→ **Task details**:
In the records below, find the line containing "# Guía de Marca" and the line containing "Bienvenido a la"; please repeat exactly the lines from one to the other, both included, and nothing more.

Source records section start

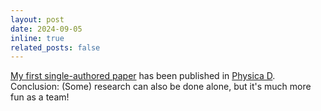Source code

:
```yaml
---
layout: post
date: 2024-09-05
inline: true
related_posts: false
---
```


<a href="https://doi.org/10.1016/j.physd.2024.134351">My first single-authored paper</a> has been published in <a href="https://www.sciencedirect.com/journal/physica-d-nonlinear-phenomena">Physica D</a>. Conclusion: (Some) research can also be done alone, but it's much more fun as a team!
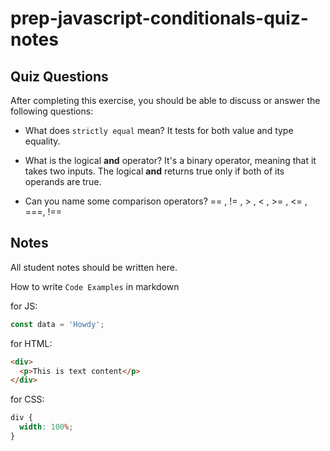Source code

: # prep-javascript-conditionals-quiz-notes

## Quiz Questions

After completing this exercise, you should be able to discuss or answer the following questions:

- What does `strictly equal` mean?
  It tests for both value and type equality.

- What is the logical **and** operator?
  It's a binary operator, meaning that it takes two inputs. The logical **and** returns true only if both of its operands are true.

- Can you name some comparison operators?
  == , != , > , < , >= , <= , ===, !==

## Notes

All student notes should be written here.

How to write `Code Examples` in markdown

for JS:

```javascript
const data = 'Howdy';
```

for HTML:

```html
<div>
  <p>This is text content</p>
</div>
```

for CSS:

```css
div {
  width: 100%;
}
```
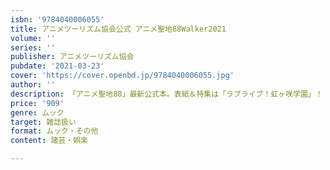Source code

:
 ```yaml
---
isbn: '9784040006055'
title: アニメツーリズム協会公式 アニメ聖地88Walker2021
volume: ''
series: ''
publisher: アニメツーリズム協会
pubdate: '2021-03-23'
cover: 'https://cover.openbd.jp/9784040006055.jpg'
author: ''
description: 「アニメ聖地88」最新公式本。表紙＆特集は「ラブライブ！虹ヶ咲学園」！
price: '909'
genre: ムック
target: 雑誌扱い
format: ムック・その他
content: 諸芸・娯楽

---
```

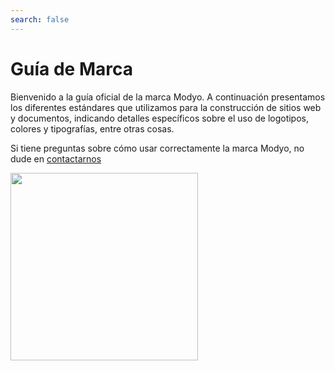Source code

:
 ```yaml
---
search: false
---
```


# Guía de Marca

Bienvenido a la guía oficial de la marca Modyo. A continuación presentamos los diferentes estándares que utilizamos para la construcción de sitios web y documentos, indicando detalles específicos sobre el uso de logotipos, colores y tipografías, entre otras cosas.

Si tiene preguntas sobre cómo usar correctamente la marca Modyo, no dude en [contactarnos](https://support.modyo.com/hc/es-cl)

<img src='/assets/img/m.png' style="width:300px;"/>
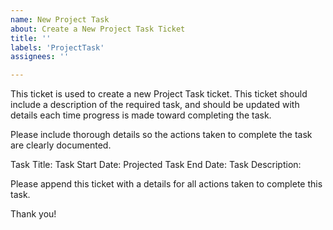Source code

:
 ```yaml
---
name: New Project Task
about: Create a New Project Task Ticket
title: ''
labels: 'ProjectTask'
assignees: ''

---
```


This ticket is used to create a new Project Task ticket. This ticket should include a description of the required task, and should be updated with details each time progress is made toward completing the task. 

Please include thorough details so the actions taken to complete the task are clearly documented. 

Task Title:
Task Start Date:
Projected Task End Date:
Task Description:

Please append this ticket with a details for all actions taken to complete this task. 

Thank you!
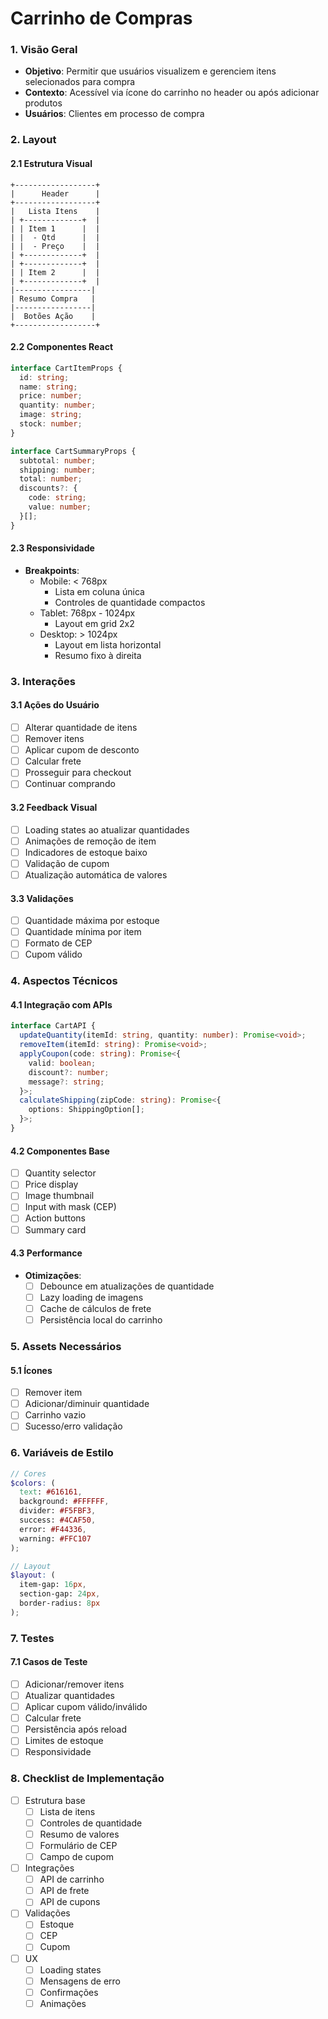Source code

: # Carrinho de Compras

### 1. Visão Geral
- **Objetivo**: Permitir que usuários visualizem e gerenciem itens selecionados para compra
- **Contexto**: Acessível via ícone do carrinho no header ou após adicionar produtos
- **Usuários**: Clientes em processo de compra

### 2. Layout

#### 2.1 Estrutura Visual
```ascii
+------------------+
|      Header      |
+------------------+
|   Lista Itens    |
| +-------------+  |
| | Item 1      |  |
| |  - Qtd      |  |
| |  - Preço    |  |
| +-------------+  |
| +-------------+  |
| | Item 2      |  |
| +-------------+  |
|-----------------|
| Resumo Compra   |
|-----------------|
|  Botões Ação    |
+------------------+
```

#### 2.2 Componentes React
```typescript
interface CartItemProps {
  id: string;
  name: string;
  price: number;
  quantity: number;
  image: string;
  stock: number;
}

interface CartSummaryProps {
  subtotal: number;
  shipping: number;
  total: number;
  discounts?: {
    code: string;
    value: number;
  }[];
}
```

#### 2.3 Responsividade
- **Breakpoints**:
  - Mobile: < 768px
    - Lista em coluna única
    - Controles de quantidade compactos
  - Tablet: 768px - 1024px
    - Layout em grid 2x2
  - Desktop: > 1024px
    - Layout em lista horizontal
    - Resumo fixo à direita

### 3. Interações

#### 3.1 Ações do Usuário
- [ ] Alterar quantidade de itens
- [ ] Remover itens
- [ ] Aplicar cupom de desconto
- [ ] Calcular frete
- [ ] Prosseguir para checkout
- [ ] Continuar comprando

#### 3.2 Feedback Visual
- [ ] Loading states ao atualizar quantidades
- [ ] Animações de remoção de item
- [ ] Indicadores de estoque baixo
- [ ] Validação de cupom
- [ ] Atualização automática de valores

#### 3.3 Validações
- [ ] Quantidade máxima por estoque
- [ ] Quantidade mínima por item
- [ ] Formato de CEP
- [ ] Cupom válido

### 4. Aspectos Técnicos

#### 4.1 Integração com APIs
```typescript
interface CartAPI {
  updateQuantity(itemId: string, quantity: number): Promise<void>;
  removeItem(itemId: string): Promise<void>;
  applyCoupon(code: string): Promise<{
    valid: boolean;
    discount?: number;
    message?: string;
  }>;
  calculateShipping(zipCode: string): Promise<{
    options: ShippingOption[];
  }>;
}
```

#### 4.2 Componentes Base
- [ ] Quantity selector
- [ ] Price display
- [ ] Image thumbnail
- [ ] Input with mask (CEP)
- [ ] Action buttons
- [ ] Summary card

#### 4.3 Performance
- **Otimizações**:
  - [ ] Debounce em atualizações de quantidade
  - [ ] Lazy loading de imagens
  - [ ] Cache de cálculos de frete
  - [ ] Persistência local do carrinho

### 5. Assets Necessários

#### 5.1 Ícones
- [ ] Remover item
- [ ] Adicionar/diminuir quantidade
- [ ] Carrinho vazio
- [ ] Sucesso/erro validação

### 6. Variáveis de Estilo

```scss
// Cores
$colors: (
  text: #616161,
  background: #FFFFFF,
  divider: #F5FBF3,
  success: #4CAF50,
  error: #F44336,
  warning: #FFC107
);

// Layout
$layout: (
  item-gap: 16px,
  section-gap: 24px,
  border-radius: 8px
);
```

### 7. Testes

#### 7.1 Casos de Teste
- [ ] Adicionar/remover itens
- [ ] Atualizar quantidades
- [ ] Aplicar cupom válido/inválido
- [ ] Calcular frete
- [ ] Persistência após reload
- [ ] Limites de estoque
- [ ] Responsividade

### 8. Checklist de Implementação

- [ ] Estrutura base
  - [ ] Lista de itens
  - [ ] Controles de quantidade
  - [ ] Resumo de valores
  - [ ] Formulário de CEP
  - [ ] Campo de cupom
- [ ] Integrações
  - [ ] API de carrinho
  - [ ] API de frete
  - [ ] API de cupons
- [ ] Validações
  - [ ] Estoque
  - [ ] CEP
  - [ ] Cupom
- [ ] UX
  - [ ] Loading states
  - [ ] Mensagens de erro
  - [ ] Confirmações
  - [ ] Animações
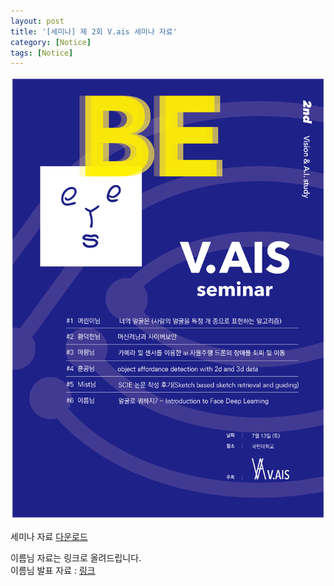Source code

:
 ```yaml
---
layout: post
title: '[세미나] 제 2회 V.ais 세미나 자료'
category: [Notice]
tags: [Notice]
---
```


<img src="/public/img/v_ais/2nd_poster.png" >

세미나 자료 [다운로드](https://github.com/V-AIS/v-ais.github.io/raw/master/files/The_2nd_V_ais_Seminar.zip)  


이름님 자료는 링크로 올려드립니다.  
이름님 발표 자료 : [링크](https://www.slideshare.net/JaehyeokLee9/introduction-to-face-deep-learning-155624340)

Source records section end

→ **Result of this task**:
# Guía de Marca

Bienvenido a la guía oficial de la marca Modyo. A continuación presentamos los diferentes estándares que utilizamos para la construcción de sitios web y documentos, indicando detalles específicos sobre el uso de logotipos, colores y tipografías, entre otras cosas.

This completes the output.